What would be best? Do an analytical calculation in the Venturi regions and apply for each zone or calculate for the most critical zone and define for all? (since if the boundary layer is resolved in the critical zone, the same value would also satisfy the Venturi input for example and other regions). In this case, I say analytical calculation, to get a sense of the velocity in the regions and apply it to the Y + formula with the flow conditions, using Y + calculators available on CFD sites.

Below a image of geometry.

Thanks a lot! Every help and idea are welcome.

Mantovani.

## Comments

It largely depends on the turbulence model you are planning to use. I'd use the SST model focusing on the diverging section of the venturi. Ideally, you'd want the y+ to be less than 1 so that you can accurately predict the separation. But as you mention with the student package, you might have some trouble meeting that requirement depending on the flow velocity. I'll add more information to this post in a couple of days.

As Rahul mentioned, it depends on 2 factors:

1. Are you interested in the friction losses? (I would assume you are)

2. What Model are you using?

I found this mini-article which could help:

https://www.computationalfluiddynamics.com.au/turbulence-part-3-selection-of-wall-functions-and-y-to-best-capture-the-turbulent-boundary-layer/

Generally speaking:

-using models with enhanced wall treatment, Y+ value should be on the order of 1

- using wall function models Y+ value should be >15 to 300

I recommend you to read the article I attached.

It's very well guys.

As Rahul and Raef said, I saw in a article about the effect of cavitation hydrodynamic simulation using ANSYS, the author has tested 3 models of turbulence (k-epsilon, SST and Reynolds Stress) and the best result was the one that converged with the experimental situation (of course, using the same parameters and geometry) is the k-epsilon model.

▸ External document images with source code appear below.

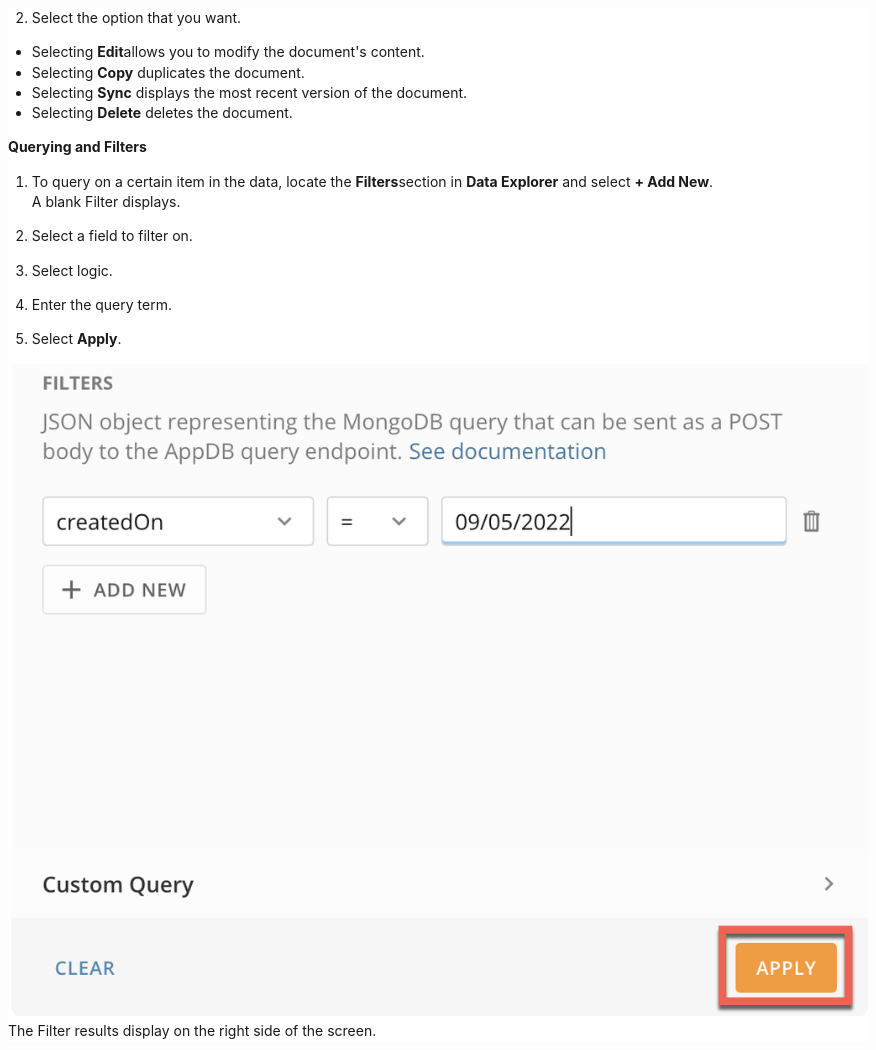 
2. Select the option that you want.


* Selecting **Edit**allows you to modify the document's content.
* Selecting **Copy** duplicates the document.
* Selecting **Sync** displays the most recent version of the document.
* Selecting **Delete** deletes the document.


**Querying and Filters**


1. To query on a certain item in the data, locate the **Filters**section in **Data Explorer** and select **+ Add New**.  
A blank Filter displays.


2. Select a field to filter on.


3. Select logic.


4. Enter the query term.


5. Select **Apply**.


![applying_a_filter.png](applying_a_filter.png)  
The Filter results display on the right side of the screen.
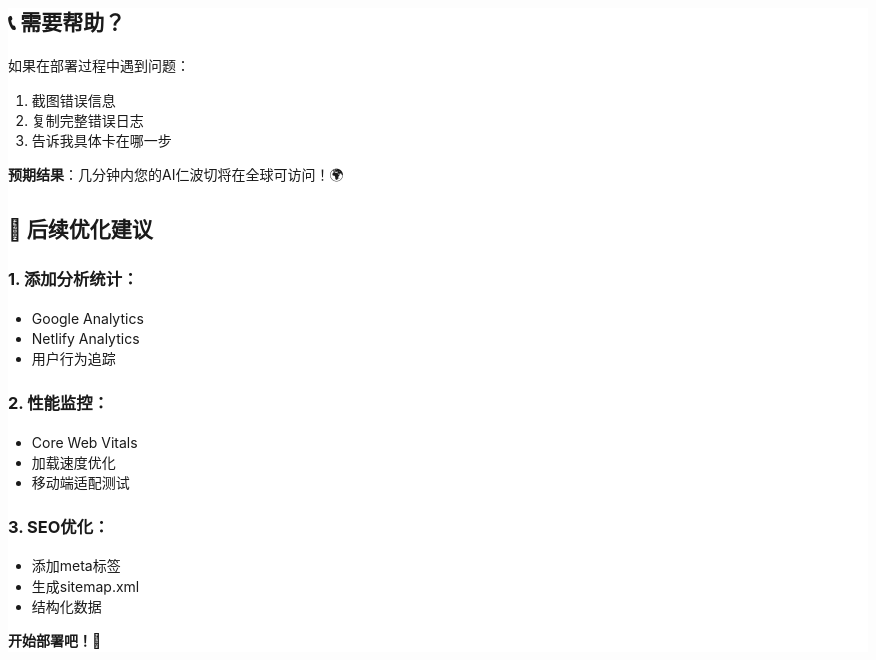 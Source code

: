 ## 📞 需要帮助？

如果在部署过程中遇到问题：
1. 截图错误信息
2. 复制完整错误日志
3. 告诉我具体卡在哪一步

**预期结果**：几分钟内您的AI仁波切将在全球可访问！🌍

## 🚀 后续优化建议

### 1. 添加分析统计：
- Google Analytics
- Netlify Analytics
- 用户行为追踪

### 2. 性能监控：
- Core Web Vitals
- 加载速度优化
- 移动端适配测试

### 3. SEO优化：
- 添加meta标签
- 生成sitemap.xml
- 结构化数据

**开始部署吧！🚀** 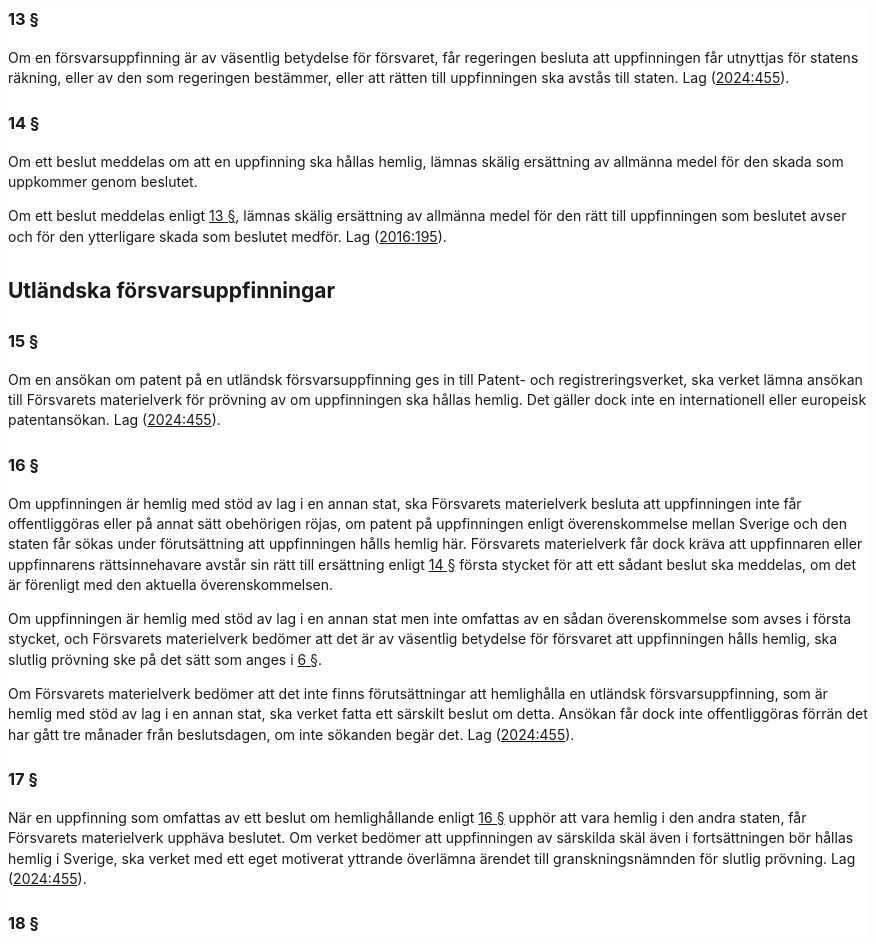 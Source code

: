 ### 13 §

Om en försvarsuppfinning är av väsentlig betydelse för försvaret, får regeringen besluta att uppfinningen får utnyttjas för statens räkning, eller av den som regeringen bestämmer, eller att rätten till uppfinningen ska avstås till staten. Lag ([2024:455](https://selex.se/eli/sfs/2024/455)).

### 14 §

Om ett beslut meddelas om att en uppfinning ska hållas hemlig, lämnas skälig ersättning av allmänna medel för den skada som uppkommer genom beslutet.

Om ett beslut meddelas enligt [13 §](#13), lämnas skälig ersättning av allmänna medel för den rätt till uppfinningen som beslutet avser och för den ytterligare skada som beslutet medför. Lag ([2016:195](https://selex.se/eli/sfs/2016/195)).

## Utländska försvarsuppfinningar

### 15 §

Om en ansökan om patent på en utländsk försvarsuppfinning ges in till Patent- och registreringsverket, ska verket lämna ansökan till Försvarets materielverk för prövning av om uppfinningen ska hållas hemlig. Det gäller dock inte en internationell eller europeisk patentansökan. Lag ([2024:455](https://selex.se/eli/sfs/2024/455)).

### 16 §

Om uppfinningen är hemlig med stöd av lag i en annan stat, ska Försvarets materielverk besluta att uppfinningen inte får offentliggöras eller på annat sätt obehörigen röjas, om patent på uppfinningen enligt överenskommelse mellan Sverige och den staten får sökas under förutsättning att uppfinningen hålls hemlig här. Försvarets materielverk får dock kräva att uppfinnaren eller uppfinnarens rättsinnehavare avstår sin rätt till ersättning enligt [14 §](#14) första stycket för att ett sådant beslut ska meddelas, om det är förenligt med den aktuella överenskommelsen.

Om uppfinningen är hemlig med stöd av lag i en annan stat men inte omfattas av en sådan överenskommelse som avses i första stycket, och Försvarets materielverk bedömer att det är av väsentlig betydelse för försvaret att uppfinningen hålls hemlig, ska slutlig prövning ske på det sätt som anges i [6 §](#6).

Om Försvarets materielverk bedömer att det inte finns förutsättningar att hemlighålla en utländsk försvarsuppfinning, som är hemlig med stöd av lag i en annan stat, ska verket fatta ett särskilt beslut om detta. Ansökan får dock inte offentliggöras förrän det har gått tre månader från beslutsdagen, om inte sökanden begär det. Lag ([2024:455](https://selex.se/eli/sfs/2024/455)).

### 17 §

När en uppfinning som omfattas av ett beslut om hemlighållande enligt [16 §](#16) upphör att vara hemlig i den andra staten, får Försvarets materielverk upphäva beslutet. Om verket bedömer att uppfinningen av särskilda skäl även i fortsättningen bör hållas hemlig i Sverige, ska verket med ett eget motiverat yttrande överlämna ärendet till granskningsnämnden för slutlig prövning. Lag ([2024:455](https://selex.se/eli/sfs/2024/455)).

### 18 §
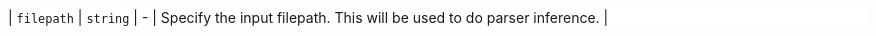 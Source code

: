| `filepath`                   | `string`                                                                                                                                                                                                                                                                                                                                                                                                                                                                                                                                                                                                                                                                                                                                                                                                                                                                                                                                                                                                                                                                                                                                                                                                                                                                                                                                                                                                                                                                                                                                                                                                                                                                                                                                                                                                                                                                                                                                                                                                                                                                                                                                                                                                                                                                                                                                                                                                                                                                                                                                                                                                                                                                                                                                                                                                                                                                                                                                                                                                                                                                                                                                                                                                                                                                           | -             | Specify the input filepath. This will be used to do parser inference.                                                                                    |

I stay interested in capture the bubbles collapse, that is, I want be a best way to capture the cavitation hydrodynamic phenomenon within the constraints of the student package.

I decided to ask this question here because the flow through this type of geometry has in each region a peculiar behavior, even more in the divergent region where such an effect occurs.

So, Now I'll read the article gived by Raef.

Thanks one more time!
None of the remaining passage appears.